With repeated intakes of the same dose, the dopamine dose and happiness rate gradually decrease. In other words, with the decreasing amount of dopamine, each use becomes less exciting than the previous one. Over time, the excitement decreases and the collapse process begins. This is caused by the brain being deceived into thinking that the peak of pleasure achieved through drugs is the most necessary thing in life. This constantly losing pleasure spiral causes the sensitivity of the brain's transmitters to begin to decrease. In this case, the brain activates defense mechanisms to protect itself and reduces the amount of dopamine. From this point on, the addict begins to use the substance not for pleasure but to feel normal. Because dopamine, which increases with drug use, is no longer secreted very little or not at all in the brain.
“Stop System”
Just as there is a continue system in the brain, there is also a stop system. This system is a system where we collect information, weigh the risks, analyze the advantages and consequences, and determine the next behavior. Is this action right or is this idea useful? It is a center where many judgments are made, such as whether it is illegal or safe. These stop and go systems decide whether things are going correctly or not by staying in constant communication with each other. This determines when to continue and when to stop. Of course, this does not mean that these two systems can never be separated from each other.

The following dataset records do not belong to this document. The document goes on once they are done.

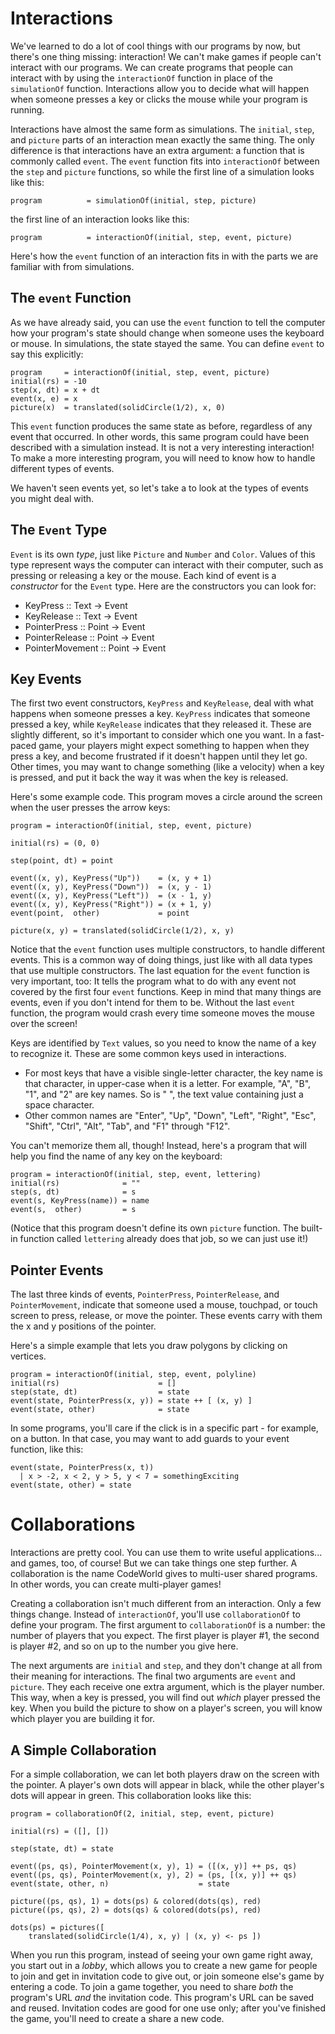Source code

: Interactions
============

We've learned to do a lot of cool things with our programs by now, but there's
one thing missing: interaction! We can't make games if people can't interact
with our programs. We can create programs that people can interact with by using
the `interactionOf` function in place of the `simulationOf` function.
Interactions allow you to decide what will happen when someone presses a key or
clicks the mouse while your program is running.

Interactions have almost the same form as simulations. The `initial`, `step`,
and `picture` parts of an interaction mean exactly the same thing.  The only
difference is that interactions have an extra argument: a function that is
commonly called `event`.  The `event` function fits into `interactionOf` between
the `step` and `picture` functions, so while the first line of a simulation
looks like this:

    program          = simulationOf(initial, step, picture)

the first line of an interaction looks like this:

    program          = interactionOf(initial, step, event, picture)

Here's how the `event` function of an interaction fits in with the parts we are
familiar with from simulations.

The `event` Function
--------------------

As we have already said, you can use the `event` function to tell the computer
how your program's state should change when someone uses the keyboard or mouse.
In simulations, the state stayed the same.  You can define `event` to say this
explicitly:

    program     = interactionOf(initial, step, event, picture)
    initial(rs) = -10
    step(x, dt) = x + dt
    event(x, e) = x
    picture(x)  = translated(solidCircle(1/2), x, 0)

This `event` function produces the same state as before, regardless of any event
that occurred.  In other words, this same program could have been described with
a simulation instead.  It is not a very interesting interaction!  To make a more
interesting program, you will need to know how to handle different types of
events. 

We haven't seen events yet, so let's take a to look at the types of events you
might deal with.

The `Event` Type
----------------

`Event` is its own *type*, just like `Picture` and `Number` and `Color`.  Values
of this type represent ways the computer can interact with their computer, such
as pressing or releasing a key or the mouse.  Each kind of event is a
*constructor* for the `Event` type.  Here are the constructors you can look for:

* KeyPress :: Text -> Event
* KeyRelease :: Text -> Event
* PointerPress :: Point -> Event
* PointerRelease :: Point -> Event
* PointerMovement :: Point -> Event

Key Events
----------

The first two event constructors, `KeyPress` and `KeyRelease`, deal with what
happens when someone presses a key.  `KeyPress` indicates that someone pressed a
key, while `KeyRelease` indicates that they released it.  These are slightly
different, so it's important to consider which one you want.  In a fast-paced
game, your players might expect something to happen when they press a key, and
become frustrated if it doesn't happen until they let go.  Other times, you may
want to change something (like a velocity) when a key is pressed, and put it
back the way it was when the key is released.

Here's some example code.  This program moves a circle around the screen when
the user presses the arrow keys:

    program = interactionOf(initial, step, event, picture)

    initial(rs) = (0, 0)

    step(point, dt) = point

    event((x, y), KeyPress("Up"))    = (x, y + 1)
    event((x, y), KeyPress("Down"))  = (x, y - 1)
    event((x, y), KeyPress("Left"))  = (x - 1, y)
    event((x, y), KeyPress("Right")) = (x + 1, y)
    event(point,  other)             = point

    picture(x, y) = translated(solidCircle(1/2), x, y)

Notice that the `event` function uses multiple constructors, to handle different
events.  This is a common way of doing things, just like with all data types
that use multiple constructors.  The last equation for the `event` function is
very important, too:  It tells the program what to do with any event not covered
by the first four `event` functions. Keep in mind that many things are events,
even if you don't intend for them to be.  Without the last `event` function, the
program would crash every time someone moves the mouse over the screen!

Keys are identified by `Text` values, so you need to know the name of a key to
recognize it.  These are some common keys used in interactions.

* For most keys that have a visible single-letter character, the key name is
  that character, in upper-case when it is a letter.  For example, "A", "B",
  "1", and "2" are key names.  So is " ", the text value containing just a space
  character.
* Other common names are "Enter", "Up", "Down", "Left", "Right", "Esc", "Shift",
  "Ctrl", "Alt", "Tab", and "F1" through "F12".

You can't memorize them all, though!  Instead, here's a program that will help
you find the name of any key on the keyboard:

    program = interactionOf(initial, step, event, lettering)
    initial(rs)              = ""
    step(s, dt)              = s
    event(s, KeyPress(name)) = name
    event(s,  other)         = s

(Notice that this program doesn't define its own `picture` function.  The
built-in function called `lettering` already does that job, so we can just use
it!)

Pointer Events
----------------

The last three kinds of events, `PointerPress`, `PointerRelease`, and
`PointerMovement`, indicate that someone used a mouse, touchpad, or touch screen
to press, release, or move the pointer.  These events carry with them the x and
y positions of the pointer.

Here's a simple example that lets you draw polygons by clicking on vertices.

    program = interactionOf(initial, step, event, polyline)
    initial(rs)                      = []
    step(state, dt)                  = state
    event(state, PointerPress(x, y)) = state ++ [ (x, y) ]
    event(state, other)              = state

In some programs, you'll care if the click is in a specific part - for example,
on a button.  In that case, you may want to add guards to your event function,
like this:

    event(state, PointerPress(x, t))
      | x > -2, x < 2, y > 5, y < 7 = somethingExciting
    event(state, other) = state

Collaborations
==============

Interactions are pretty cool.  You can use them to write useful applications...
and games, too, of course!  But we can take things one step further.  A
collaboration is the name CodeWorld gives to multi-user shared programs.  In
other words, you can create multi-player games!

Creating a collaboration isn't much different from an interaction.  Only a few
things change.  Instead of `interactionOf`, you'll use `collaborationOf` to
define your program.  The first argument to `collaborationOf` is a number: the
number of players that you expect.  The first player is player #1, the second is
player #2, and so on up to the number you give here.

The next arguments are `initial` and `step`, and they don't change at all from
their meaning for interactions.  The final two arguments are `event` and
`picture`.  They each receive one extra argument, which is the player number.
This way, when a key is pressed, you will find out *which* player pressed the
key.  When you build the picture to show on a player's screen, you will know
which player you are building it for.

A Simple Collaboration
----------------------

For a simple collaboration, we can let both players draw on the screen with the
pointer.  A player's own dots will appear in black, while the other player's
dots will appear in green.  This collaboration looks like this:

    program = collaborationOf(2, initial, step, event, picture)

    initial(rs) = ([], [])

    step(state, dt) = state

    event((ps, qs), PointerMovement(x, y), 1) = ([(x, y)] ++ ps, qs)
    event((ps, qs), PointerMovement(x, y), 2) = (ps, [(x, y)] ++ qs)
    event(state, other, n)                    = state

    picture((ps, qs), 1) = dots(ps) & colored(dots(qs), red)
    picture((ps, qs), 2) = dots(qs) & colored(dots(ps), red)

    dots(ps) = pictures([
        translated(solidCircle(1/4), x, y) | (x, y) <- ps ])

When you run this program, instead of seeing your own game right away, you start
out in a *lobby*, which allows you to create a new game for people to join and
get in invitation code to give out, or join someone else's game by entering a
code.  To join a game together, you need to share *both* the program's URL *and*
the invitation code.  This program's URL can be saved and reused.  Invitation
codes are good for one use only; after you've finished the game, you'll need to
create a share a new code.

The worst part of substance use is that it disrupts and destroys the coordination connection between them, rather than disrupting the normal functioning of the stop and continue systems. The continuation system goes beyond the controls brought by the stop system, and substance use behavior continues without stopping.
Recent research has shown that drugs affect not only the pleasure pathways in the brain, but also the pathways related to memory and learning. As addiction develops, things the brain has learned before are weakened or forgotten, and completely different things are learned. This causes the information bases that determine the working principles of the stop and go system to change and the activating qualities to differ. In PET studies conducted with cocaine addicts, it was determined that the amount of dopamine in the brains of cocaine addicts was very low or nonexistent when they encountered a beautiful landscape or a picture of a baby, while when they were shown a spoon full of cocaine or images of the places where they used the substance, brain activation in the hippocampus and amygdala regions of the patients peaked. All these effects occur despite the patients' long periods of sobriety or all the negativities caused by substance use. At this point, while the continuation system is working, the stop system, which stores the negative effects that are expected to keep the person away from substance use, remains silent.
These studies show that the real recovery of addicts will be possible by re-establishing these neurochemical processing systems on new working principles. This will be possible with personalized psychotherapy and the use of appropriate medications, and with a social life universe that will make behavioral and affective patterns more qualified.